DECISION TREES

 

1. Classification trees

 

> library(tree)

 

Define a categorical variable ECO

 

> ECO = ifelse( mpg > median(mpg), "Economy", "Consuming" )

> Cars = data.frame( Auto, ECO )                                           # Include ECO into the data set

> table(ECO)

Consuming   Economy

      196       196

 

# Here is the main tree command.

 

> tree( ECO ~ .-name, Cars )

 

1) root 392 543.4 Consuming ( 0.5 0.5 ) 

  2) mpg < 22.75 196   0.0 Consuming ( 1.0 0.0 ) *

  3) mpg > 22.75 196   0.0 Economy ( 0.0 1.0 ) *

 

# Of course, classifying ECO based on mpg is trivial!!! The tree picks this obvious split immediately.

# So, we’ll exclude mpg. We would like to predict ECO based on the car’s technical characteristics.

 

> tree.eco = tree( ECO ~ horsepower + weight + acceleration, data=Cars )

> tree.eco

node), split, n, deviance, yval, (yprob)

      * denotes terminal node

 

 1) root 392 543.400 Consuming ( 0.50000 0.50000 ) 

   2) weight < 2764.5 191 123.700 Economy ( 0.09948 0.90052 ) 

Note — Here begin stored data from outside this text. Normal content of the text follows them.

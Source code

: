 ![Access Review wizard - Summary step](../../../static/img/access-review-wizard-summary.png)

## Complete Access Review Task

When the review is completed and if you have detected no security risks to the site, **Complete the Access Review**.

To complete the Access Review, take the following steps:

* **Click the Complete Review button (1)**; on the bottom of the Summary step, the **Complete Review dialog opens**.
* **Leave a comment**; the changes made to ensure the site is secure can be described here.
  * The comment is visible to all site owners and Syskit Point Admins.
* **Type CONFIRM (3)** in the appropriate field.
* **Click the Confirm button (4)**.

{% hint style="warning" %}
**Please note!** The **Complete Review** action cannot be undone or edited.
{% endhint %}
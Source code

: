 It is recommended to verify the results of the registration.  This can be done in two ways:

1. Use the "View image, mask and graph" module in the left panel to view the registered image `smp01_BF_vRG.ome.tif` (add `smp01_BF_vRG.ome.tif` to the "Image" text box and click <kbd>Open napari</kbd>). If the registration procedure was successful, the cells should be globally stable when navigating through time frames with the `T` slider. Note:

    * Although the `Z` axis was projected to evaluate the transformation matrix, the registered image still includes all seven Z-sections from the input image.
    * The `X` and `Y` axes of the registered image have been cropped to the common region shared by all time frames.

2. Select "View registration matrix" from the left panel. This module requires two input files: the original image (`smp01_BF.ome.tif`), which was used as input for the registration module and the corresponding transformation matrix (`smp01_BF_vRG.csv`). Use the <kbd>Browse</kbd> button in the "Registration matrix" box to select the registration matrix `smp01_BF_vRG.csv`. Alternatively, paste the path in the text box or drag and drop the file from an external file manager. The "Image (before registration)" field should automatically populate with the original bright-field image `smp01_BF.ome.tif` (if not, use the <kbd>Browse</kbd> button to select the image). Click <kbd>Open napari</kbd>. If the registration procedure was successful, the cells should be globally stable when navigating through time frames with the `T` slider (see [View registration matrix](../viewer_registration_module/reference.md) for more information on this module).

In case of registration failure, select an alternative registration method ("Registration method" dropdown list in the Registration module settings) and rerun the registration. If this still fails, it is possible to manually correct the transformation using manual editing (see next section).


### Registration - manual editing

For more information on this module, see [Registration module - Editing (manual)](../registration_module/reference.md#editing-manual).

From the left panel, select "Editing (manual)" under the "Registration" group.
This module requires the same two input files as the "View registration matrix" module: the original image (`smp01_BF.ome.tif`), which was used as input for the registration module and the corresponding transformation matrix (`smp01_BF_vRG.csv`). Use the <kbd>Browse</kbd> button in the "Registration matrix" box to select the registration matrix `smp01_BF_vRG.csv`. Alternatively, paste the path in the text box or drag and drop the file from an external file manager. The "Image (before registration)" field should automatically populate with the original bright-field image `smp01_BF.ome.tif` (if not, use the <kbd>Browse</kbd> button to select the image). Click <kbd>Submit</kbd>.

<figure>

     4) weight < 2224.5 98  11.160 Economy ( 0.01020 0.98980 ) 

       8) horsepower < 87 92   0.000 Economy ( 0.00000 1.00000 ) *

       9) horsepower > 87 6   5.407 Economy ( 0.16667 0.83333 ) *

     5) weight > 2224.5 93  91.390 Economy ( 0.19355 0.80645 ) *

   3) weight > 2764.5 201 147.000 Consuming ( 0.88060 0.11940 ) 

     6) horsepower < 93.5 35  48.260 Consuming ( 0.54286 0.45714 ) 

      12) weight < 2961 8   6.028 Economy ( 0.12500 0.87500 ) *

      13) weight > 2961 27  34.370 Consuming ( 0.66667 0.33333 ) 

        26) acceleration < 19.55 17  12.320 Consuming ( 0.88235 0.11765 ) 

          52) weight < 3018 5   6.730 Consuming ( 0.60000 0.40000 ) *

          53) weight > 3018 12   0.000 Consuming ( 1.00000 0.00000 ) *

        27) acceleration > 19.55 10  12.220 Economy ( 0.30000 0.70000 ) 

          54) weight < 3260 5   0.000 Economy ( 0.00000 1.00000 ) *

          55) weight > 3260 5   6.730 Consuming ( 0.60000 0.40000 ) *

     7) horsepower > 93.5 166  64.130 Consuming ( 0.95181 0.04819 ) 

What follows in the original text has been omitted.